Suede, pigskin or calfskin; full grain, top grain or split - when it comes to footwear, nothing (and I mean ABSOLUTELY NOTHING) beats leather! No matter how aggressive PETA's global anti-leather campaigns get, leather has always been and will always be the first choice as far as the primary raw material for formal as well as casual footwear is concerned.
While an increased awareness of animal rights and a resultant rise in the number of supporters for prevention of animal cruelty may have decelerated the rate of slaughter of certain species of animals for their hides (crocodiles and snakes being the topmost candidates in this spare-their-hides list) for conservation purposes, the manufacture of leather footwear, clothing items and fashion accessories on a whole has not been significantly affected.
You see, since prehistoric times, humanity has had a strange and strong attraction for clothing material whose feel resembled the feel of their own skin and the hides of animals that our cave dwelling ancestors hunted served as the perfect material for protecting oneself against the elements of nature as well as for safeguarding one's modesty.

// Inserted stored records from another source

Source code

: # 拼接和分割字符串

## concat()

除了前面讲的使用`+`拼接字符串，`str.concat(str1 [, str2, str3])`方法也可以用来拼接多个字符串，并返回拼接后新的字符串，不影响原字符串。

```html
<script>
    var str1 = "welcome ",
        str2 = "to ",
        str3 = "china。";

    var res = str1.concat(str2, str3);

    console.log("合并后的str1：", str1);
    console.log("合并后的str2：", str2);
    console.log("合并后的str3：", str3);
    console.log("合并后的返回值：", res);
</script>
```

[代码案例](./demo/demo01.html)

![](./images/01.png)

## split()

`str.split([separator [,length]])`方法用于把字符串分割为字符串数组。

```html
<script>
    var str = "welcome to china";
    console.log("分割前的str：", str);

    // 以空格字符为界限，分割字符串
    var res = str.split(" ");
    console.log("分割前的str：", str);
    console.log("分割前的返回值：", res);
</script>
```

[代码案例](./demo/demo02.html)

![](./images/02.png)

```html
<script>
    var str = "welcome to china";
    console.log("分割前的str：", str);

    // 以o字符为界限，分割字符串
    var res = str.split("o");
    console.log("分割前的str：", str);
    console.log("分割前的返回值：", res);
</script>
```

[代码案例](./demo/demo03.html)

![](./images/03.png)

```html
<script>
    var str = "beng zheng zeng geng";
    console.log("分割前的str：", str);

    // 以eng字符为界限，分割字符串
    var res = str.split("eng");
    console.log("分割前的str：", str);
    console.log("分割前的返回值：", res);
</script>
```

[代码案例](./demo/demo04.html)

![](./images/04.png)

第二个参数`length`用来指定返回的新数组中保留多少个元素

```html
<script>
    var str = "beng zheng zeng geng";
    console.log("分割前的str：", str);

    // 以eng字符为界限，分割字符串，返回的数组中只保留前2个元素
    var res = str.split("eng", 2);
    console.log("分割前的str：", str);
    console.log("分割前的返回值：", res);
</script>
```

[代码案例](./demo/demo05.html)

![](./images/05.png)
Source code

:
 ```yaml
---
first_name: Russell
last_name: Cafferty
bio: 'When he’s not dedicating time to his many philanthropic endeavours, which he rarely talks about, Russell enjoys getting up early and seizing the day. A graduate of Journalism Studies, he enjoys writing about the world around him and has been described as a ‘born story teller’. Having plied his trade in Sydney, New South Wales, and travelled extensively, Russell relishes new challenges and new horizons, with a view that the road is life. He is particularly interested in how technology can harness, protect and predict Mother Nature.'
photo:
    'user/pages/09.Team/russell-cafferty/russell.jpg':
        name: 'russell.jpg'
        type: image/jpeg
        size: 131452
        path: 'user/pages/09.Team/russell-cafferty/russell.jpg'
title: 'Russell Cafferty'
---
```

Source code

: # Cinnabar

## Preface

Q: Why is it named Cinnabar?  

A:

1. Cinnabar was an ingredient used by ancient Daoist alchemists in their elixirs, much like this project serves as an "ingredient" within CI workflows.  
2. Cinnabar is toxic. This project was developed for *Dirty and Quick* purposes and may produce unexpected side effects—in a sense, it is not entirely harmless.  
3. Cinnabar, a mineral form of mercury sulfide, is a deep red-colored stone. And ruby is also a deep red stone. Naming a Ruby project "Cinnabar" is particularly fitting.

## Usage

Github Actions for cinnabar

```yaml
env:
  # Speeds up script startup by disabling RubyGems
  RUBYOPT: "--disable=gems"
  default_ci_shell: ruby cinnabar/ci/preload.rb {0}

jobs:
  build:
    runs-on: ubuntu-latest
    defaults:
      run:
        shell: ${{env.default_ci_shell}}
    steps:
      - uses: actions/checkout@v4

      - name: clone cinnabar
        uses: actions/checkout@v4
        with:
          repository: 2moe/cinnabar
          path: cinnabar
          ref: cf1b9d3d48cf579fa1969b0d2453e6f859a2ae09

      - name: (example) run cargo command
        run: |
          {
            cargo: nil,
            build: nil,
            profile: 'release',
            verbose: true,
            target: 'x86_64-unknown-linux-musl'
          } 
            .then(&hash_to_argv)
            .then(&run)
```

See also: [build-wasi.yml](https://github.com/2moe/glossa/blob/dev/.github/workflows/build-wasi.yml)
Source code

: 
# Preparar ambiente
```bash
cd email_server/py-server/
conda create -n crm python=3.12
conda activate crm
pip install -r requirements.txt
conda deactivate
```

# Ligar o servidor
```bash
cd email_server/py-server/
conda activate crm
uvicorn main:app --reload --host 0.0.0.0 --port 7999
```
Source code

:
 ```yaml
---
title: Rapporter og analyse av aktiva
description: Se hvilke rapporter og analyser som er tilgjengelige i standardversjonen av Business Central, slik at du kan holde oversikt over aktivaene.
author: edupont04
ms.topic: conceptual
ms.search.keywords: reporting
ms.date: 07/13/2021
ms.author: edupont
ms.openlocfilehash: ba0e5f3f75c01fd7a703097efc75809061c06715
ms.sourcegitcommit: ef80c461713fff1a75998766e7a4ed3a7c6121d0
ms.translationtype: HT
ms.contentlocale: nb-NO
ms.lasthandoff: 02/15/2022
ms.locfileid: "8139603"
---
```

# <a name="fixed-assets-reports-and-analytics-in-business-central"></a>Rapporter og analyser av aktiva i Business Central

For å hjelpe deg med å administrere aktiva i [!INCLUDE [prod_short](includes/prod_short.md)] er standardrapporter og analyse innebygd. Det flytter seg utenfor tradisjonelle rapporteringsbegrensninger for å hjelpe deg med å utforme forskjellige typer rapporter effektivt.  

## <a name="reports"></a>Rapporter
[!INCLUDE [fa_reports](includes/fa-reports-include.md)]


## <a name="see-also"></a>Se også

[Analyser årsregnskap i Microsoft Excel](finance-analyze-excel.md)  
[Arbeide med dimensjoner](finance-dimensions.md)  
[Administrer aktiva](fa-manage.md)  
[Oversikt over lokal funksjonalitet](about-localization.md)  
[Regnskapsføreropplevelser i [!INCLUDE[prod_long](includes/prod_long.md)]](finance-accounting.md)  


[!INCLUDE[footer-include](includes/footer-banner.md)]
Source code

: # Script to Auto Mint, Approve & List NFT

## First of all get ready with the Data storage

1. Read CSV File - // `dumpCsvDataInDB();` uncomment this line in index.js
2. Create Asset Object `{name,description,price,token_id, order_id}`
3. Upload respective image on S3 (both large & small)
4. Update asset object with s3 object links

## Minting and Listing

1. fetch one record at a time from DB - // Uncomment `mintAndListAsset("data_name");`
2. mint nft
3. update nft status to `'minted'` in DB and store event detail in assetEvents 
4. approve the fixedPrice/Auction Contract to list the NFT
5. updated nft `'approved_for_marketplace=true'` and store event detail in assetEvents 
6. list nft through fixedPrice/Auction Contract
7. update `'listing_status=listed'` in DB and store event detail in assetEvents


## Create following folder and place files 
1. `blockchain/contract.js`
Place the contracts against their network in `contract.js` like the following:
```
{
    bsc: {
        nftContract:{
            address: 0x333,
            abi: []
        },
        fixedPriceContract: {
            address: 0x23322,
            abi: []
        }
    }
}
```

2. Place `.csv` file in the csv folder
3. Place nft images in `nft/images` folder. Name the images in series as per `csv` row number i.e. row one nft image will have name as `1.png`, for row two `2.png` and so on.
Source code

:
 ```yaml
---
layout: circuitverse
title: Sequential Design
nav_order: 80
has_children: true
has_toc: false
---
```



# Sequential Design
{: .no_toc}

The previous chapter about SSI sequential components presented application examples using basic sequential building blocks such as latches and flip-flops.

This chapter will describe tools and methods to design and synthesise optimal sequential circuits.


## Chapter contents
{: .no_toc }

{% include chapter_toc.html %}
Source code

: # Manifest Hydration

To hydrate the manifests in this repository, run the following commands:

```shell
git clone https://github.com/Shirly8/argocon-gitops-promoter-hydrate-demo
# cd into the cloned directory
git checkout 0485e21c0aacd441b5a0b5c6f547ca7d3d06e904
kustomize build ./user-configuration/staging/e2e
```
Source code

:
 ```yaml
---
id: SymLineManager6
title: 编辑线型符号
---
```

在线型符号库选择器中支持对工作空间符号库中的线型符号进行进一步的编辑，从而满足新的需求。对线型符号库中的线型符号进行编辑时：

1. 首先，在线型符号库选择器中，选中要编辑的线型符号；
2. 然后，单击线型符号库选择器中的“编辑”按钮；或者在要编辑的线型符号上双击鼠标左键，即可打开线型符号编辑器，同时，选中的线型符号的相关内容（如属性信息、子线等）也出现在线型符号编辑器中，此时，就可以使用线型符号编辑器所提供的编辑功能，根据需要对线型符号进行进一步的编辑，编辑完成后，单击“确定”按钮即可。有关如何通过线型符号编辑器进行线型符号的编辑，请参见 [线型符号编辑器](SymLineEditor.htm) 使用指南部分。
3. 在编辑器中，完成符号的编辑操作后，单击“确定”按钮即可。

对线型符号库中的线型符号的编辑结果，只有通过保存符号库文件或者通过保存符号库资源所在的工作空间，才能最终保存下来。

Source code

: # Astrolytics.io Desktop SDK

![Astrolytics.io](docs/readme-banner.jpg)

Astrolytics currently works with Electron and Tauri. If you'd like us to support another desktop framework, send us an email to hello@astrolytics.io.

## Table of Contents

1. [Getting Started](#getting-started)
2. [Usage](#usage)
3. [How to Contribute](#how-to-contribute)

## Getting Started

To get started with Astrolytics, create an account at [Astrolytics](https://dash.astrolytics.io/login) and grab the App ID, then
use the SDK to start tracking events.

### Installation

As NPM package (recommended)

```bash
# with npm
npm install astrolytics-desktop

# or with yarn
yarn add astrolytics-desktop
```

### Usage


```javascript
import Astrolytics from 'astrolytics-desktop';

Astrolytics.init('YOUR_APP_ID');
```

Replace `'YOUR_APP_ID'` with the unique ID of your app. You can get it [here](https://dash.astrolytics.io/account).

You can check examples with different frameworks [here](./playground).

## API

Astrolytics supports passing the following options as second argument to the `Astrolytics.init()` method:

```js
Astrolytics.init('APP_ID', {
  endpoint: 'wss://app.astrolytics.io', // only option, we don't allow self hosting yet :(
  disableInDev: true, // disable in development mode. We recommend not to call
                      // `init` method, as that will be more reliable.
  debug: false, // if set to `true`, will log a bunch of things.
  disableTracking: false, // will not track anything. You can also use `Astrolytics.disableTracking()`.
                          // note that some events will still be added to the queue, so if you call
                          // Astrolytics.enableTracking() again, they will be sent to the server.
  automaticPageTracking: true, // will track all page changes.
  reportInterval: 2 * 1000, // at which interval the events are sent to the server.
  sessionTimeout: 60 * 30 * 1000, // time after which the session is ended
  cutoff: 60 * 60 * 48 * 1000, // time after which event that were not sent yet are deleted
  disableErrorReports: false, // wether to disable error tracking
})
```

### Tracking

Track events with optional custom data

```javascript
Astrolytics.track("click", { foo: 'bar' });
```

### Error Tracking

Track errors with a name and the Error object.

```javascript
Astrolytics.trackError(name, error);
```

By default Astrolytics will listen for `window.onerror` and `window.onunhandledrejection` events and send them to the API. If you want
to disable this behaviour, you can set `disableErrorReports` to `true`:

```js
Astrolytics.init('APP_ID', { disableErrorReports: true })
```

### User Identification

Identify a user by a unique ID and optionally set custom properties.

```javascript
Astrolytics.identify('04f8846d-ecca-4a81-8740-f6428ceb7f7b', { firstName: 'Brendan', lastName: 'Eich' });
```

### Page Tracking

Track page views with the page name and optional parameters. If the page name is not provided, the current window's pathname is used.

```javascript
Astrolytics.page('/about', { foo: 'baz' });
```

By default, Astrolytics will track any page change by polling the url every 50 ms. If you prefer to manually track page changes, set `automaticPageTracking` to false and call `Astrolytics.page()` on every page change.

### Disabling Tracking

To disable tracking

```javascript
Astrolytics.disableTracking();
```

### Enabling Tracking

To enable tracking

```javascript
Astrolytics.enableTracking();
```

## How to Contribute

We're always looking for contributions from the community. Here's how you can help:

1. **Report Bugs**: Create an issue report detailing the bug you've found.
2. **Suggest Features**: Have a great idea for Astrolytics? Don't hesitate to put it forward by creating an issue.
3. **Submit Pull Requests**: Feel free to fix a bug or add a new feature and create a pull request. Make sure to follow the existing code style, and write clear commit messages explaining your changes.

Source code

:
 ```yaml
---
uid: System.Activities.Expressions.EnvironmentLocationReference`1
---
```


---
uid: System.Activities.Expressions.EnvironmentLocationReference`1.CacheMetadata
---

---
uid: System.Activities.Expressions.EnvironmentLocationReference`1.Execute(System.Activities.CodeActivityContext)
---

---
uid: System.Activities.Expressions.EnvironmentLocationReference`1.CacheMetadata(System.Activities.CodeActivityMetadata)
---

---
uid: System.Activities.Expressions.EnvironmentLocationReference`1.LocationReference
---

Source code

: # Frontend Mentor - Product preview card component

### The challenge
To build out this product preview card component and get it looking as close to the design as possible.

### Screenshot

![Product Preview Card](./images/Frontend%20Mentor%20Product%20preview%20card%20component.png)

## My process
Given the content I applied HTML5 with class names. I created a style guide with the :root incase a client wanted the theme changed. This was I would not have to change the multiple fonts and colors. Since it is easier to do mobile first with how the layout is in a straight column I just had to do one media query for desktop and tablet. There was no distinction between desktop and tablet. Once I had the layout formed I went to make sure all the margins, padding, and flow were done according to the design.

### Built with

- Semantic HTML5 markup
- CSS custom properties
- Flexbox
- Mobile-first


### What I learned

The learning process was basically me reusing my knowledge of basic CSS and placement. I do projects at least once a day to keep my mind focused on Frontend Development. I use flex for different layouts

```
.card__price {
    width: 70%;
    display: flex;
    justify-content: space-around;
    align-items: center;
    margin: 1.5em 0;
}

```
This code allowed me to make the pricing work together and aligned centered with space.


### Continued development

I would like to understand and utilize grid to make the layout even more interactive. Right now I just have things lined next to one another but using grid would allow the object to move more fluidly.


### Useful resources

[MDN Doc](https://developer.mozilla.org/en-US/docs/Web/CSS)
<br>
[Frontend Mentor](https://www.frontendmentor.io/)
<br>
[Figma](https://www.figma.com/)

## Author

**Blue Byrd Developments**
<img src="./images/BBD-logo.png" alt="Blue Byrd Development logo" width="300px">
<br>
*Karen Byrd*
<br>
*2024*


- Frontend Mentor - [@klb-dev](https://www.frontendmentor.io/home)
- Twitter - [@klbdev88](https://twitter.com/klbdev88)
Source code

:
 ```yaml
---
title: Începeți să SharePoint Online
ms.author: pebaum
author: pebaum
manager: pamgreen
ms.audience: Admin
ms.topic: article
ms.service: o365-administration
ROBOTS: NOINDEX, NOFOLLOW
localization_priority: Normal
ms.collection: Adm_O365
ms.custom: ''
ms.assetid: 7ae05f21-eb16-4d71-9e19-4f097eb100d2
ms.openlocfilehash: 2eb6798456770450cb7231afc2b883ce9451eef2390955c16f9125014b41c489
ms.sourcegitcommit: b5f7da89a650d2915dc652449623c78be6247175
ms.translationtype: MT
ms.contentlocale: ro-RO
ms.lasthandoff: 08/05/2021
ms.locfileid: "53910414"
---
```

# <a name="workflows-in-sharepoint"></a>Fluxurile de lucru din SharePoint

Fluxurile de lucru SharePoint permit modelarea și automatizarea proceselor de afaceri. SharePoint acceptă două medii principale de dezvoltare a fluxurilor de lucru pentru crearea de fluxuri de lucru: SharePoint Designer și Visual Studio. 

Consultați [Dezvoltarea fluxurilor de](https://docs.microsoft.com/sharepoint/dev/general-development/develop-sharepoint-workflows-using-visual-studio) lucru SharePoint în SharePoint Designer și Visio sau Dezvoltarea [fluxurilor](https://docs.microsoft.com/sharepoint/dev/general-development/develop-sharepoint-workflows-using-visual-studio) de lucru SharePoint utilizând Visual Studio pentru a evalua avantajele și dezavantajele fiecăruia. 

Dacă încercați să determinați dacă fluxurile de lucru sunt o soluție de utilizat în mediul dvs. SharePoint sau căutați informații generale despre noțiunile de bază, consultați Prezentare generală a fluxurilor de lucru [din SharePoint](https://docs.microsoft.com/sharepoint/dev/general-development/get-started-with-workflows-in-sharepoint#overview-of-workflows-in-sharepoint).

Besides, making clothes out of animal hides was easier during those times when the engineering and mechanical capabilities of mankind was still in its early infancy. That being said, it can be deduced that a penchant for leather - literally the second skin of our prehistoric ancestors - is sort of programmed in our genes and most of you out there would agree with me that it is fairly difficult to ignore leather items, especially as far as footwear is concerned. Now, we all know how tough it is to clean items made of original leather, especially if the leather is full grain or suede.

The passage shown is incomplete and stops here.